Cooperative Institute for Research in Environmental Sciences

Analytical Chemistry Seminar: John Birks

Monday October 19 2015 @ 12:00 pm
to 1:00 pm

October

19

Mon

2015

12:00 pm - 1:00 pm

Event Type
Seminar
Availability

Open to Public

Audience
  • CIRES employees
  • CU Boulder employees
  • General Public
  • NOAA employees
  • Science collaborators
  • Host
    CIRES, CU Boulder

    Analytical & Environmental Chemistry Division and Atmospheric Chemistry Program Seminar

    Jointly sponsored by the Department of Chemistry and Biochemistry, CIRES, and the Environmental Program

    Portable Air Pollution Monitors and the Global Ozone (GO3) Project

    by John Birks - President, 2B Technologies and Director, Global Ozone (GO3) Project, Boulder, CO

    Over the past 15 years we have developed highly portable instruments for measurements of ozone, NO, NO2 and black carbon. These instruments have enabled measurements in remote locations and extreme environments around the world. Our small, light-weight, low-power instruments have been widely used for atmospheric measurements on balloons, kites, UAVs, towers, trams and research aircraft, and at many remote sites, including Antarctica, the Galapagos Islands, the Greenland ice sheet, the summit of Mont Blanc, the Amazon rain forest, on buoys in the Arctic Ocean, on commercial airliners, in many U.S. National Parks and at numerous other locations throughout the world.

    The Global Ozone or “GO3” Project was founded as a non-profit organization for educational outreach in 2009. In the GO3 Project, middle and high school students at more than 100 schools around the world measure air pollutants and meteorological parameters outside their schools and upload their data to a public database every 15 minutes.
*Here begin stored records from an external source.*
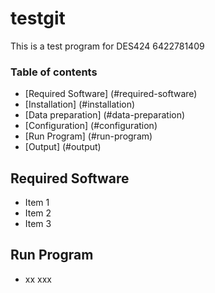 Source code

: # testgit 
This is a test program for DES424 6422781409
### Table of contents
* [Required Software] (#required-software)
* [Installation] (#installation)
* [Data preparation] (#data-preparation)
* [Configuration] (#configuration)
* [Run Program] (#run-program)
* [Output] (#output)

## Required Software
* Item 1
* Item 2
* Item 3

## Run Program 
* xx xxx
The data may be graphed online and displayed on Google Earth. Students interpret their results and discuss their findings in blogs and forums in a social network similar to Facebook. The GO3 Project includes an online, interactive curriculum where students learn about atmospheric environmental problems and how they are interrelated, including: ground level ozone, stratospheric ozone depletion ("ozone hole"), acid rain and global climate change. The GO3 Project also includes a hands-on Black Carbon Experiment where students measure this important air pollutant by collecting particles on a filter and measuring the optical transmission through the filter using a simple but accurate photometer. In our newest project, GO3 Treks, students hypothesize how air pollutants vary along treks of their own design, and then carry out the treks using pocket-sized ozone and black carbon monitors. Treks are displayed on Google Earth within blogs where students discuss their results with input from teachers and air quality scientists.